WHAT YOU ARE ASKED TO DO:
If a line in the listing contains "Test", copy it out whole.

DATASET RECORDS:
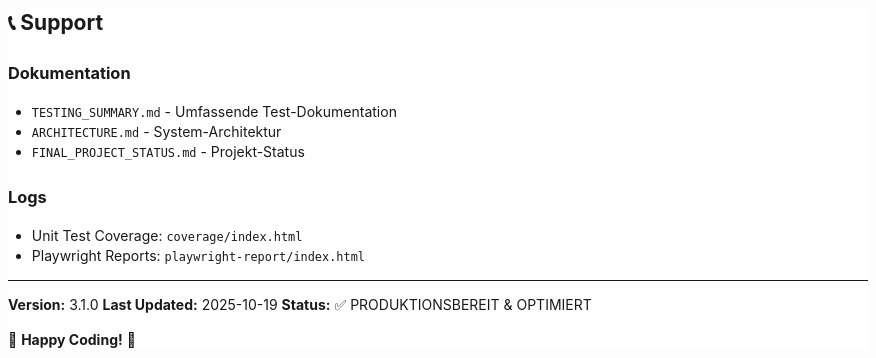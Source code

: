 ## 📞 Support

### Dokumentation
- `TESTING_SUMMARY.md` - Umfassende Test-Dokumentation
- `ARCHITECTURE.md` - System-Architektur
- `FINAL_PROJECT_STATUS.md` - Projekt-Status

### Logs
- Unit Test Coverage: `coverage/index.html`
- Playwright Reports: `playwright-report/index.html`

---

**Version:** 3.1.0
**Last Updated:** 2025-10-19
**Status:** ✅ PRODUKTIONSBEREIT & OPTIMIERT

🎉 **Happy Coding!** 🚀
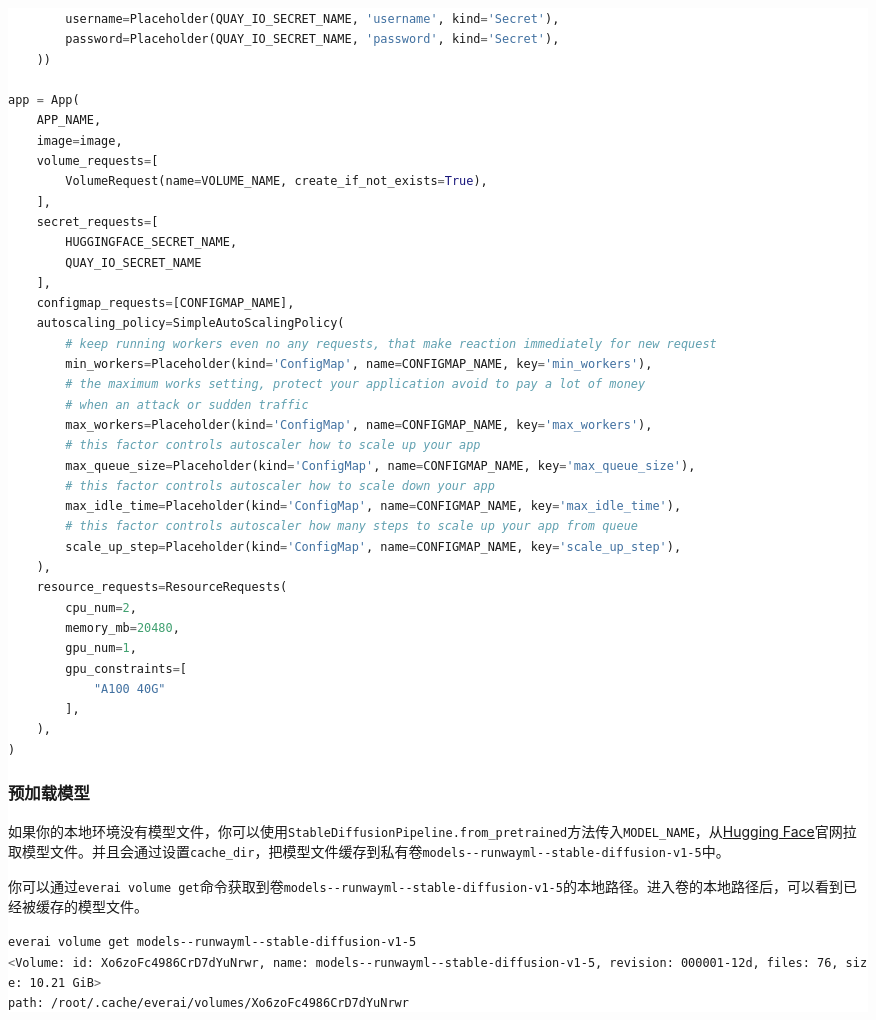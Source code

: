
 ```python
        username=Placeholder(QUAY_IO_SECRET_NAME, 'username', kind='Secret'),
        password=Placeholder(QUAY_IO_SECRET_NAME, 'password', kind='Secret'),
    ))
    
app = App(
    APP_NAME,
    image=image,
    volume_requests=[
        VolumeRequest(name=VOLUME_NAME, create_if_not_exists=True),
    ],
    secret_requests=[
        HUGGINGFACE_SECRET_NAME,
        QUAY_IO_SECRET_NAME
    ],
    configmap_requests=[CONFIGMAP_NAME],
    autoscaling_policy=SimpleAutoScalingPolicy(
        # keep running workers even no any requests, that make reaction immediately for new request
        min_workers=Placeholder(kind='ConfigMap', name=CONFIGMAP_NAME, key='min_workers'),
        # the maximum works setting, protect your application avoid to pay a lot of money
        # when an attack or sudden traffic
        max_workers=Placeholder(kind='ConfigMap', name=CONFIGMAP_NAME, key='max_workers'),
        # this factor controls autoscaler how to scale up your app
        max_queue_size=Placeholder(kind='ConfigMap', name=CONFIGMAP_NAME, key='max_queue_size'),
        # this factor controls autoscaler how to scale down your app
        max_idle_time=Placeholder(kind='ConfigMap', name=CONFIGMAP_NAME, key='max_idle_time'),
        # this factor controls autoscaler how many steps to scale up your app from queue 
        scale_up_step=Placeholder(kind='ConfigMap', name=CONFIGMAP_NAME, key='scale_up_step'),
    ),
    resource_requests=ResourceRequests(
        cpu_num=2,
        memory_mb=20480,
        gpu_num=1,
        gpu_constraints=[
            "A100 40G"
        ],
    ),
)
```

### 预加载模型

如果你的本地环境没有模型文件，你可以使用`StableDiffusionPipeline.from_pretrained`方法传入`MODEL_NAME`，从[Hugging Face](https://huggingface.co/)官网拉取模型文件。并且会通过设置`cache_dir`，把模型文件缓存到私有卷`models--runwayml--stable-diffusion-v1-5`中。  

你可以通过`everai volume get`命令获取到卷`models--runwayml--stable-diffusion-v1-5`的本地路径。进入卷的本地路径后，可以看到已经被缓存的模型文件。  

```bash
everai volume get models--runwayml--stable-diffusion-v1-5
<Volume: id: Xo6zoFc4986CrD7dYuNrwr, name: models--runwayml--stable-diffusion-v1-5, revision: 000001-12d, files: 76, size: 10.21 GiB>
path: /root/.cache/everai/volumes/Xo6zoFc4986CrD7dYuNrwr
```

SOLUTION BELOW:
- `TESTING_SUMMARY.md` - Umfassende Test-Dokumentation
- Unit Test Coverage: `coverage/index.html`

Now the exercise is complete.